Prompt>
Would you repeat exactly the part of the listing below that runs from the line containing "畫面一次載入 3 筆水果卡片，當最後一筆進入視窗時（多預留 200 px），自動載入下一批資料。" down to the line containing "每次 items 增加，新的「最後一筆 <li>」被指定為 sentinel。", inclusive, and nothing else?

Source data>
⟨

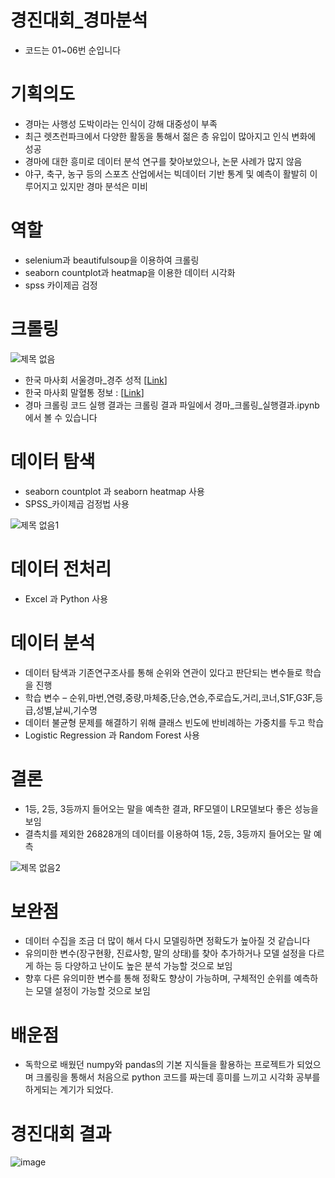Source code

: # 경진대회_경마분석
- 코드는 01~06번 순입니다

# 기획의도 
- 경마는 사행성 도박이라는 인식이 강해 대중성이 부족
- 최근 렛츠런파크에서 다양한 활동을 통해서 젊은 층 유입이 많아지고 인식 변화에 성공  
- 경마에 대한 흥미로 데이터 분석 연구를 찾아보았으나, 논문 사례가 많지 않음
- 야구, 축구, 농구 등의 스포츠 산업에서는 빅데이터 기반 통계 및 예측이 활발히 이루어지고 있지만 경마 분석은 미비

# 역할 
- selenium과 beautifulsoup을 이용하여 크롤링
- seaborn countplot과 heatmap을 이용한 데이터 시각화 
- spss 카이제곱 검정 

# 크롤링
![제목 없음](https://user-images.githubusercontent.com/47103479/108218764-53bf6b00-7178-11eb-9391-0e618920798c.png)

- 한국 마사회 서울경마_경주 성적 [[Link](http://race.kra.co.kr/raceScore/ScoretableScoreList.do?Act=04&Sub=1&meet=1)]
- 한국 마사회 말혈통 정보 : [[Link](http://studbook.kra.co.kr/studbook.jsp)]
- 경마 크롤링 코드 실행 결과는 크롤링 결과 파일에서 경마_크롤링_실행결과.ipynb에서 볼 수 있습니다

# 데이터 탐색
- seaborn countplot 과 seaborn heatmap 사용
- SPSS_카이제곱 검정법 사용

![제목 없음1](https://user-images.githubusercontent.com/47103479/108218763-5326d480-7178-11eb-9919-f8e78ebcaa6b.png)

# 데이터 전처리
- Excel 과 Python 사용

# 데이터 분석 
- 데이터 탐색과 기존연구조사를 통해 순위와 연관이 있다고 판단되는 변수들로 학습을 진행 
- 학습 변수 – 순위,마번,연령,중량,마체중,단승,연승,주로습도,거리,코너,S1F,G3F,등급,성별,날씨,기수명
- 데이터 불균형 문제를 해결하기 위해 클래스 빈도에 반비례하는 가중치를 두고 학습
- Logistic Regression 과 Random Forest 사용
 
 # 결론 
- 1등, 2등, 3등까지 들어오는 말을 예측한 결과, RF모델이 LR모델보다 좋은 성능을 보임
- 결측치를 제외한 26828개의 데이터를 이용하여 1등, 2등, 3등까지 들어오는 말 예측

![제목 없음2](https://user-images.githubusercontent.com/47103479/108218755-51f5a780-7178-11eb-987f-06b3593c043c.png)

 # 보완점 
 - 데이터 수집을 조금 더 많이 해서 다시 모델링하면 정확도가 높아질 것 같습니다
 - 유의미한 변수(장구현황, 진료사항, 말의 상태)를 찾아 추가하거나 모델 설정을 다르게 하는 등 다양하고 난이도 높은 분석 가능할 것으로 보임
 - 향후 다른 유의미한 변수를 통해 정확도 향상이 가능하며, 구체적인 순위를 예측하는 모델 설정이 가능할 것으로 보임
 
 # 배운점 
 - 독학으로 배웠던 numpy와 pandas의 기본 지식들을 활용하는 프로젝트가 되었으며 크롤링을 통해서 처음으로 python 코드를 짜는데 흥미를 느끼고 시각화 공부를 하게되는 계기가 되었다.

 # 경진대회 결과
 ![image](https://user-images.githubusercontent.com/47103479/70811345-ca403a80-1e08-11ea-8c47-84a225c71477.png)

⟩
⟨

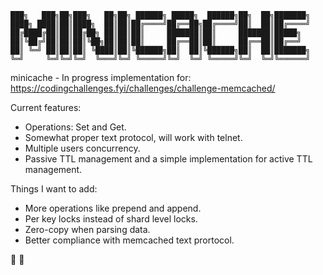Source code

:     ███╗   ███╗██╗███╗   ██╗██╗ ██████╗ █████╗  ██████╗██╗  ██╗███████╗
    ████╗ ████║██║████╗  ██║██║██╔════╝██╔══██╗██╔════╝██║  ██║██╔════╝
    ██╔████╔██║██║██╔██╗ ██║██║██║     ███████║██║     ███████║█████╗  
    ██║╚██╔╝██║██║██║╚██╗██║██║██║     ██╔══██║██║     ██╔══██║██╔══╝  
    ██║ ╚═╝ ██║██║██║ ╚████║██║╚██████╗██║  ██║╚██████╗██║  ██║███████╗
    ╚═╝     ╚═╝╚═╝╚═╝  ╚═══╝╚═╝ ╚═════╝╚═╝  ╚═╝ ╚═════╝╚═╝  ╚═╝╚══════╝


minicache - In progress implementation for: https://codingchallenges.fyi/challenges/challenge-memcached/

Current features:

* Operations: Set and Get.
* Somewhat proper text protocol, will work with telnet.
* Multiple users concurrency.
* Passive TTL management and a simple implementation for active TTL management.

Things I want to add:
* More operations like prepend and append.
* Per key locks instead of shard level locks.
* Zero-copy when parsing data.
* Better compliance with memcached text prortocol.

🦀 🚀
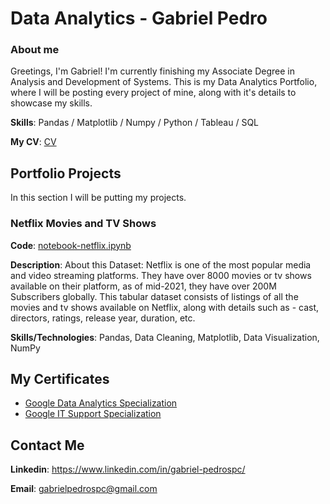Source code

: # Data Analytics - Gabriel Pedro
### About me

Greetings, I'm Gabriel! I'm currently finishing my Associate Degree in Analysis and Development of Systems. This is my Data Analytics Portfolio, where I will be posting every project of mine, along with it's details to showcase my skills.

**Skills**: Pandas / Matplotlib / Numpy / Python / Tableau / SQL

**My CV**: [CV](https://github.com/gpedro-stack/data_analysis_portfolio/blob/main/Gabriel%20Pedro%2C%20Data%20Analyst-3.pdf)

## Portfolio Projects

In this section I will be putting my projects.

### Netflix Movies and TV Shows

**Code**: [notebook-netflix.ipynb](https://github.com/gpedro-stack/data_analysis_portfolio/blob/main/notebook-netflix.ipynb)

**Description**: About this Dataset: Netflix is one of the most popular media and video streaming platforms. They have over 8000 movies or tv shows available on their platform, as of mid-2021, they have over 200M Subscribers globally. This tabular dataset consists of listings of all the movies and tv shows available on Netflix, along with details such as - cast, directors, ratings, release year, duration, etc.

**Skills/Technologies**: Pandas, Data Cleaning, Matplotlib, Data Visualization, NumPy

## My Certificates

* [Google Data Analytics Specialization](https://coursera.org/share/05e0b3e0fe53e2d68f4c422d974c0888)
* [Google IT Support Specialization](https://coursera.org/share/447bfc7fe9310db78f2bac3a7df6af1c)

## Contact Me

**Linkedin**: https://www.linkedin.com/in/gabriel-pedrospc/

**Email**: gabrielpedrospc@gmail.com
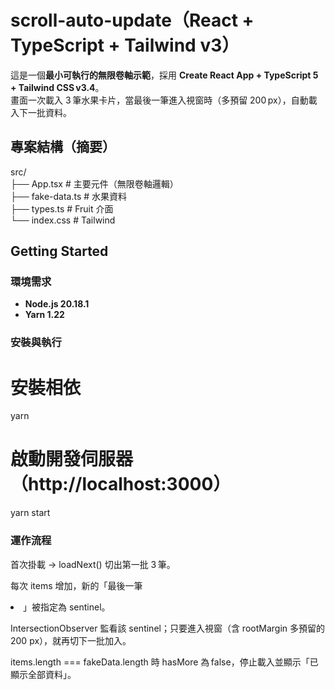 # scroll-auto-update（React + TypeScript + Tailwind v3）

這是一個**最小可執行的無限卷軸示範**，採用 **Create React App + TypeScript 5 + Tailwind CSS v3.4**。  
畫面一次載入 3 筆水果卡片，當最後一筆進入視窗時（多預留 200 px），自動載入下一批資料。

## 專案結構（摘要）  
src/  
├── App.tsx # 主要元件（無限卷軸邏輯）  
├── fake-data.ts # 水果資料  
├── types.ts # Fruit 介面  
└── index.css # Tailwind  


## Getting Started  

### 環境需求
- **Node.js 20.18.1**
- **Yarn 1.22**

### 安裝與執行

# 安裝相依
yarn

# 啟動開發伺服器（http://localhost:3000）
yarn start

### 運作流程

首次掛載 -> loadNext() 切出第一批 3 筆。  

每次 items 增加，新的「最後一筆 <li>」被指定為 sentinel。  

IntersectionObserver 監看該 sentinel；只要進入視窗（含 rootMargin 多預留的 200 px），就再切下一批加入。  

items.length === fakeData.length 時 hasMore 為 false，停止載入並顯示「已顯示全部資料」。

⟩

Solution for this exercise>
畫面一次載入 3 筆水果卡片，當最後一筆進入視窗時（多預留 200 px），自動載入下一批資料。

## 專案結構（摘要）  
src/  
├── App.tsx # 主要元件（無限卷軸邏輯）  
├── fake-data.ts # 水果資料  
├── types.ts # Fruit 介面  
└── index.css # Tailwind  


## Getting Started  

### 環境需求
- **Node.js 20.18.1**
- **Yarn 1.22**

### 安裝與執行

# 安裝相依
yarn

# 啟動開發伺服器（http://localhost:3000）
yarn start

### 運作流程

首次掛載 -> loadNext() 切出第一批 3 筆。  

每次 items 增加，新的「最後一筆 <li>」被指定為 sentinel。  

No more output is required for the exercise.